▸ Task brief
What is wanted is an exact copy of the lines from the top of the listing through the line containing "and (using \(V".

▸ Dataset records
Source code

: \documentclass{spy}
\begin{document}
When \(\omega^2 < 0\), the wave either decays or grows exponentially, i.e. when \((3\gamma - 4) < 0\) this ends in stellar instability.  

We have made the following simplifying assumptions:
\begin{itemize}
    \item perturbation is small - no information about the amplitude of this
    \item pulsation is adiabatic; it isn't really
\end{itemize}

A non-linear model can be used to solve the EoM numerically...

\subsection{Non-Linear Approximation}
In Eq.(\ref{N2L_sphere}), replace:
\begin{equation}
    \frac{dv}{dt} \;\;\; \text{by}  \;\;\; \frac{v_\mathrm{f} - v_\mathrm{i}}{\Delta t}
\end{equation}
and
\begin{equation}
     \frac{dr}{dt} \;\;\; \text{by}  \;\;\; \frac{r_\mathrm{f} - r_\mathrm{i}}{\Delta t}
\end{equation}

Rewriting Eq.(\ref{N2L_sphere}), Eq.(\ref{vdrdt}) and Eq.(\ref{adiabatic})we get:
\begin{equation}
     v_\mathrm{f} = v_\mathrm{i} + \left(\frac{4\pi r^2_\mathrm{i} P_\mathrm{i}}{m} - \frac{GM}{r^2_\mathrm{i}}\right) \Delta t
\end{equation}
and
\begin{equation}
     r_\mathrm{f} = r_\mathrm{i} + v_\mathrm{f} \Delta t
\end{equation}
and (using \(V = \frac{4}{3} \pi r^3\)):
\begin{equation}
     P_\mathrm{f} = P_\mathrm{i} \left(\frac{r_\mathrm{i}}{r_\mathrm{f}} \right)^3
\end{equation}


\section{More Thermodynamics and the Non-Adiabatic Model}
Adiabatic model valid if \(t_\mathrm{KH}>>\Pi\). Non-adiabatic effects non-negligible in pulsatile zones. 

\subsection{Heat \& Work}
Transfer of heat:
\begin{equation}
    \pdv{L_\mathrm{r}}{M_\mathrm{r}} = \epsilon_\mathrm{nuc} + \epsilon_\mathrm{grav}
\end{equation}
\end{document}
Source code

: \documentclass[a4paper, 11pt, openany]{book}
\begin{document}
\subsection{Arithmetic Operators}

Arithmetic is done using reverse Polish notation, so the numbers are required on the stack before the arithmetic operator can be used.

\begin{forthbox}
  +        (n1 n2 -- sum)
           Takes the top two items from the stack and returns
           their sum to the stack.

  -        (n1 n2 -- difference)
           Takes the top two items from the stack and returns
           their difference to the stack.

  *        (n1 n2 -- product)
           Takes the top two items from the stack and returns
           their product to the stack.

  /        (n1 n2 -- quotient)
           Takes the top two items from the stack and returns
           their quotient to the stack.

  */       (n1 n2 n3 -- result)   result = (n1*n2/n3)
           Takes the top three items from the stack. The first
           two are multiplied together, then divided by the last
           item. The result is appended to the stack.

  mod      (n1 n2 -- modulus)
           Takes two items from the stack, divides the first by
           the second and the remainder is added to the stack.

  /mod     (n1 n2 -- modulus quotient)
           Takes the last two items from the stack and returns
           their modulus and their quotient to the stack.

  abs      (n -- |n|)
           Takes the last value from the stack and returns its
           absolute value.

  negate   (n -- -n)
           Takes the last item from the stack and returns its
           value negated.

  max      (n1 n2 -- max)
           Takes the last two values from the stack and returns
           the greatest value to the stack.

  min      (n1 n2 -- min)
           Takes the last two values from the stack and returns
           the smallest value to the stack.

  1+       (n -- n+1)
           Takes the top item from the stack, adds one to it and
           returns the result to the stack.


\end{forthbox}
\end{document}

▸ Task output
Source code

: \documentclass{spy}
\begin{document}
When \(\omega^2 < 0\), the wave either decays or grows exponentially, i.e. when \((3\gamma - 4) < 0\) this ends in stellar instability.  

We have made the following simplifying assumptions:
\begin{itemize}
    \item perturbation is small - no information about the amplitude of this
    \item pulsation is adiabatic; it isn't really
\end{itemize}

A non-linear model can be used to solve the EoM numerically...

\subsection{Non-Linear Approximation}
In Eq.(\ref{N2L_sphere}), replace:
\begin{equation}
    \frac{dv}{dt} \;\;\; \text{by}  \;\;\; \frac{v_\mathrm{f} - v_\mathrm{i}}{\Delta t}
\end{equation}
and
\begin{equation}
     \frac{dr}{dt} \;\;\; \text{by}  \;\;\; \frac{r_\mathrm{f} - r_\mathrm{i}}{\Delta t}
\end{equation}

Rewriting Eq.(\ref{N2L_sphere}), Eq.(\ref{vdrdt}) and Eq.(\ref{adiabatic})we get:
\begin{equation}
     v_\mathrm{f} = v_\mathrm{i} + \left(\frac{4\pi r^2_\mathrm{i} P_\mathrm{i}}{m} - \frac{GM}{r^2_\mathrm{i}}\right) \Delta t
\end{equation}
and
\begin{equation}
     r_\mathrm{f} = r_\mathrm{i} + v_\mathrm{f} \Delta t
\end{equation}
and (using \(V = \frac{4}{3} \pi r^3\)):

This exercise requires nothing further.